I also am an OL weeks owner. I have bought 2 weeks in a three bdrm unit in October and a two bdrm unit in March all through resale. During my "owners update" I was offered to buy into the points system, I have no points connected to my ownership at this time. OL would be willing to convert all my points value (531,000 points) for under $15,000. They tell me this is a great deal, once in a lifetime blah,blah. Any thoughts?


----------



## elaine (Oct 14, 2010)

*you can't convert weeks to points*

when OP said now that OLCC has weeks and points--assuming you are talking about RCI points, the only way to convert is thru OLCC--you can't elect on your own to just get RCI points.  Also, if you have another RCI points timeshare, you can't use the PFD (points for deposit) under the generic grid---you are limited to strictly depositing as a week. if the resort also participates in the points program.
IF you are saying the total charge to you was $3k to convert, with $11K being your original TS investment, and you are unhappy with your trades, $3K is not a terrible amount, if you really are going to get trades that you want---but don't rely on what a salesman told you.
On the other hand, if you got rid of your OLCC week--even for $1 on ebay, you can easily buy a very good trader for under $3K---under $1k, I bet.
The one thing I would not want to do is pay maintenance fees every year for something that is not worth the annual fee if I am not using my unit and not getting trades that I feel are acceptable, irrespective of what I originally paid--that is sunk $$$--you have to look yearly going forward at this point.
Also, are you being realistic about your trades? Are you searching 1+ years out? ongoing searches? looking in area with good supplies? some trades are very hard and need top trading pwer and then you still might not get them--I have a top trader and knew there was no chance to get any of the European places I wanted, same for certain tropical places during Spring break, skiiing at Christmas in Vail, etc.


----------



## Jya-Ning (Oct 14, 2010)

OLCC has its own point system which I believe when you become a member will give you RCI point access.  I don't know if it is the only way to convert to their system or not.  But 15,000 is a lot of money for any point system.

Jya-Ning

ps see this thread
http://www.timeshareforums.com/forums/all-points-here/12841-olcc-going-points.html


----------



## MichaelColey (Oct 14, 2010)

$10-$15k for ANYTHING (except perhaps DVC) in Orlando is WAY too much.


----------



## Mel (Oct 15, 2010)

Jya-Ning said:


> OLCC has its own point system which I believe when you become a member will give you RCI point access.  I don't know if it is the only way to convert to their system or not.  But 15,000 is a lot of money for any point system.
> 
> Jya-Ning
> 
> ...


You are already an owner at OLCC, so either you attended one of their owner updates, or you're talking about turning over your OLCC weeks to someone else in exchange for a points membership at that resort.
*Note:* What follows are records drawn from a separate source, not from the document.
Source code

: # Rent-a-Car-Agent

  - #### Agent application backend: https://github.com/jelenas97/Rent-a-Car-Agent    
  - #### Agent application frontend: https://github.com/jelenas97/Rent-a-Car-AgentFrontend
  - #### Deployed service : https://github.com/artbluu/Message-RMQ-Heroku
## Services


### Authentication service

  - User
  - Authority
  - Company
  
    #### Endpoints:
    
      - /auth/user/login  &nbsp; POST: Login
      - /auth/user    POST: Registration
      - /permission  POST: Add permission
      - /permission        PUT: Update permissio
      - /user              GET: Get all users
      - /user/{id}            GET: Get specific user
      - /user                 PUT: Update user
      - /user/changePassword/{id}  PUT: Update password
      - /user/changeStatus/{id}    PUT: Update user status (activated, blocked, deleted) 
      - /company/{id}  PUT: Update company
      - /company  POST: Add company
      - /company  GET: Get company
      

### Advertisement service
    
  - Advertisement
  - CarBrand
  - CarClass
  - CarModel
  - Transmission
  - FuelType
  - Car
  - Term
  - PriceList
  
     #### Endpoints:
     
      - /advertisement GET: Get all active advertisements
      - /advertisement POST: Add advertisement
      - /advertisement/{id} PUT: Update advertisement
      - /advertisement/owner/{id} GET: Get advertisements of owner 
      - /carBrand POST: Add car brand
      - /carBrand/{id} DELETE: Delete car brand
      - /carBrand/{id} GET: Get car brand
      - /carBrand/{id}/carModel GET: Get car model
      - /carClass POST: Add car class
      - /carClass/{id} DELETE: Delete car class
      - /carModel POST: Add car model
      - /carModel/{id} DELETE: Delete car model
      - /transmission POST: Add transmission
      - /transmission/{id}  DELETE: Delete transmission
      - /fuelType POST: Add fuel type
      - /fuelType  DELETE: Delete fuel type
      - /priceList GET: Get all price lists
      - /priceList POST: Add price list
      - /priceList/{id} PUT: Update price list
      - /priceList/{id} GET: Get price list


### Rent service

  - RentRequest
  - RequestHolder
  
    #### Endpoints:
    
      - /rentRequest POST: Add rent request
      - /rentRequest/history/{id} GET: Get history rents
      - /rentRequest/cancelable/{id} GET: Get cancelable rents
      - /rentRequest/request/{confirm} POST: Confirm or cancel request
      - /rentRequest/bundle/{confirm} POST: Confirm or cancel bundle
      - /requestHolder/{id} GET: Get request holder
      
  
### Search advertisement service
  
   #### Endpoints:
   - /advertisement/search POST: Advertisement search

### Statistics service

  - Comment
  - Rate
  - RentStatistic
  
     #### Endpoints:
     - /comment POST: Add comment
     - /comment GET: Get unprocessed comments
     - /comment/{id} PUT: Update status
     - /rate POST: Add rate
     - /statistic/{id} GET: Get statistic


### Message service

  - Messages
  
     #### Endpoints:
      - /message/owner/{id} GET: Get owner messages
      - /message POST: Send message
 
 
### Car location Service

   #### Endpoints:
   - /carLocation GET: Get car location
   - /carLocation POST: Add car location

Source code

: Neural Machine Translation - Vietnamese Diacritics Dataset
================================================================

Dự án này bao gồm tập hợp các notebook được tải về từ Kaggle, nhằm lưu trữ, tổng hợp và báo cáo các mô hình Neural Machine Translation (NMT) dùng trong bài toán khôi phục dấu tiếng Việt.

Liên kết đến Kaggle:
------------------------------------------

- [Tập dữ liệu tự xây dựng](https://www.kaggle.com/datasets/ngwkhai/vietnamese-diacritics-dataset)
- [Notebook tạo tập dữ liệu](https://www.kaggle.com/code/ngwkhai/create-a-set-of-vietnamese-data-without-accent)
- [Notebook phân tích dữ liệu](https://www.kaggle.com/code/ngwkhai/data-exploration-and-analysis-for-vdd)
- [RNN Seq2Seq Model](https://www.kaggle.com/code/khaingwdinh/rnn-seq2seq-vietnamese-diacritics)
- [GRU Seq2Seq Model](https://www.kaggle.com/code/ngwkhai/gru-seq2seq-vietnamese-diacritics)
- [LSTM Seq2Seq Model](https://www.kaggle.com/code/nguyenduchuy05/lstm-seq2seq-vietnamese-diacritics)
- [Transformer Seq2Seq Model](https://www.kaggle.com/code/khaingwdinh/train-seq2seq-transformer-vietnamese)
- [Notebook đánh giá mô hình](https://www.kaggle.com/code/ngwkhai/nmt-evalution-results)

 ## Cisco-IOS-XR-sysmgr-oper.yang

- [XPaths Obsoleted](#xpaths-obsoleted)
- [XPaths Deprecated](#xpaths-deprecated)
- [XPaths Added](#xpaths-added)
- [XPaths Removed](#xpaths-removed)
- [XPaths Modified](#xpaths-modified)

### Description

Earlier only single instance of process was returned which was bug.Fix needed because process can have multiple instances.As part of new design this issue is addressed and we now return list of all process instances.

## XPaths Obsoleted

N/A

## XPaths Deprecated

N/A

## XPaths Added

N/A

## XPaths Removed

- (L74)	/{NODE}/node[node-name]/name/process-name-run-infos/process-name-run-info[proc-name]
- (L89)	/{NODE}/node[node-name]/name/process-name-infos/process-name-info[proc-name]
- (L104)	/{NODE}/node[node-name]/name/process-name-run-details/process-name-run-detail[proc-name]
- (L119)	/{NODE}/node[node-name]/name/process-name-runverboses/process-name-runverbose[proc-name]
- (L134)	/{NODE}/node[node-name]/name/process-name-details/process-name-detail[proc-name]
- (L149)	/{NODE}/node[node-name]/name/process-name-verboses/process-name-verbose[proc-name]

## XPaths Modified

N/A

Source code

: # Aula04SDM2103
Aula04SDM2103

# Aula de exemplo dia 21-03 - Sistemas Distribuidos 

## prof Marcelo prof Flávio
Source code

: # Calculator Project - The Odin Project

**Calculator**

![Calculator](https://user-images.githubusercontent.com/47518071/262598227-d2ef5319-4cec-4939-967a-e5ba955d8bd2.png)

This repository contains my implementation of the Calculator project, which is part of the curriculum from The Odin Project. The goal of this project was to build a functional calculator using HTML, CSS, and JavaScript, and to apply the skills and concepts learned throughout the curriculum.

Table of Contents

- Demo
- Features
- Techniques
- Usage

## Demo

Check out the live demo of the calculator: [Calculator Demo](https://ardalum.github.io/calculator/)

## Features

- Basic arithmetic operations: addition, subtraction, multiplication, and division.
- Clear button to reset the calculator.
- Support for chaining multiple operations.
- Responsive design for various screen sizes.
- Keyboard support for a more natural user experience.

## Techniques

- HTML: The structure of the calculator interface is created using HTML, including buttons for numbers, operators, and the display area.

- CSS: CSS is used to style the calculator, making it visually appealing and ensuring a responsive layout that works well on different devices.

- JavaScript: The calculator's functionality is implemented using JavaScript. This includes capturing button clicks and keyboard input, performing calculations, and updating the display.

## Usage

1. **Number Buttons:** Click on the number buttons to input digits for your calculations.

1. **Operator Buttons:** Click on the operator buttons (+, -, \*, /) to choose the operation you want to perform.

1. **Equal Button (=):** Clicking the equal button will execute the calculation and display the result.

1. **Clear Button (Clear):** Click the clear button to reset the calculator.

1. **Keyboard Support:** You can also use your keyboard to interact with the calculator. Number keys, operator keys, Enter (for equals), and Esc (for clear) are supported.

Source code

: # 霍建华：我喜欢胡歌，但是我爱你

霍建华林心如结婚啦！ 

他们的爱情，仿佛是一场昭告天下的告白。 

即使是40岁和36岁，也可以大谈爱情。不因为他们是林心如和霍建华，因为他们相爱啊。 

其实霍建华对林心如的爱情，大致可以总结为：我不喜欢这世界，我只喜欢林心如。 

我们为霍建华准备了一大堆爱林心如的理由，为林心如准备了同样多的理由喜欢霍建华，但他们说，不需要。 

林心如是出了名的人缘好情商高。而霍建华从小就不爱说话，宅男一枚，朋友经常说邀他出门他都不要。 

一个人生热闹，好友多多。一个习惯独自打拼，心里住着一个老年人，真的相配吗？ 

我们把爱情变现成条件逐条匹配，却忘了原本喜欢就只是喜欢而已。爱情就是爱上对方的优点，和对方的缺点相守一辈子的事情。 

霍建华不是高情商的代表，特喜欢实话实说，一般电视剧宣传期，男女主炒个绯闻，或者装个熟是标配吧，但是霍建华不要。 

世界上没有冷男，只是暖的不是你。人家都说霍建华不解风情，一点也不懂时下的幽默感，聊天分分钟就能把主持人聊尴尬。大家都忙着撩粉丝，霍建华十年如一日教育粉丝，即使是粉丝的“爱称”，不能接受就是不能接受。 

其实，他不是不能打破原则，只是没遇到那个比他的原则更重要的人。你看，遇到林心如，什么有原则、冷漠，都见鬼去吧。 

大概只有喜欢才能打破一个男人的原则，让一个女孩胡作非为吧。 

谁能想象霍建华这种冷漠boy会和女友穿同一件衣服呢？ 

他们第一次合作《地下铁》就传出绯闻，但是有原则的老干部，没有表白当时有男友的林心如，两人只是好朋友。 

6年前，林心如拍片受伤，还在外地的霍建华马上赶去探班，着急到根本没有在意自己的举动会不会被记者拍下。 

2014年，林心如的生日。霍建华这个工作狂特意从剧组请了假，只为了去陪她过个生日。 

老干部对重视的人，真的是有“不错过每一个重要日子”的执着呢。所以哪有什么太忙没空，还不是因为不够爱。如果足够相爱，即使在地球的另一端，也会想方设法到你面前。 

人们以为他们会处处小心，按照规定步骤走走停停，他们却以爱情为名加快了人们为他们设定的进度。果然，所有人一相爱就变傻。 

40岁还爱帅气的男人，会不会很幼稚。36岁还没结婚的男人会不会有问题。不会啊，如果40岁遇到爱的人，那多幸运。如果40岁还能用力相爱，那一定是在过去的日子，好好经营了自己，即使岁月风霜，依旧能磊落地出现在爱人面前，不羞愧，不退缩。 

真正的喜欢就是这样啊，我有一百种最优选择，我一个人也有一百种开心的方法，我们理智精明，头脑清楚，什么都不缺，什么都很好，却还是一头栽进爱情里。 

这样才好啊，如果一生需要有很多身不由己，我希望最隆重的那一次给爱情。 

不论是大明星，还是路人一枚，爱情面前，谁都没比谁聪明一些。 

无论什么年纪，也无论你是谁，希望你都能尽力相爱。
STOP!  Don't do it.  If you want a points membership that badly, you can convert your weeks at OLCC.  I don't generally recommend it because it's still not cheap, but you will get a far better deal that what has been offered.

OLCC's conversion fee is around $5000, and you keep the weeks you already own, though the last time I attended an owner's  update they were pushing the purchase of a small new points ownership, and grandfathering in your other weeks.  

If you are able to do a straight conversion, you can look in the RCI directory to see what your weeks would be worth - probably more than the points associated with the week you are currently looking at.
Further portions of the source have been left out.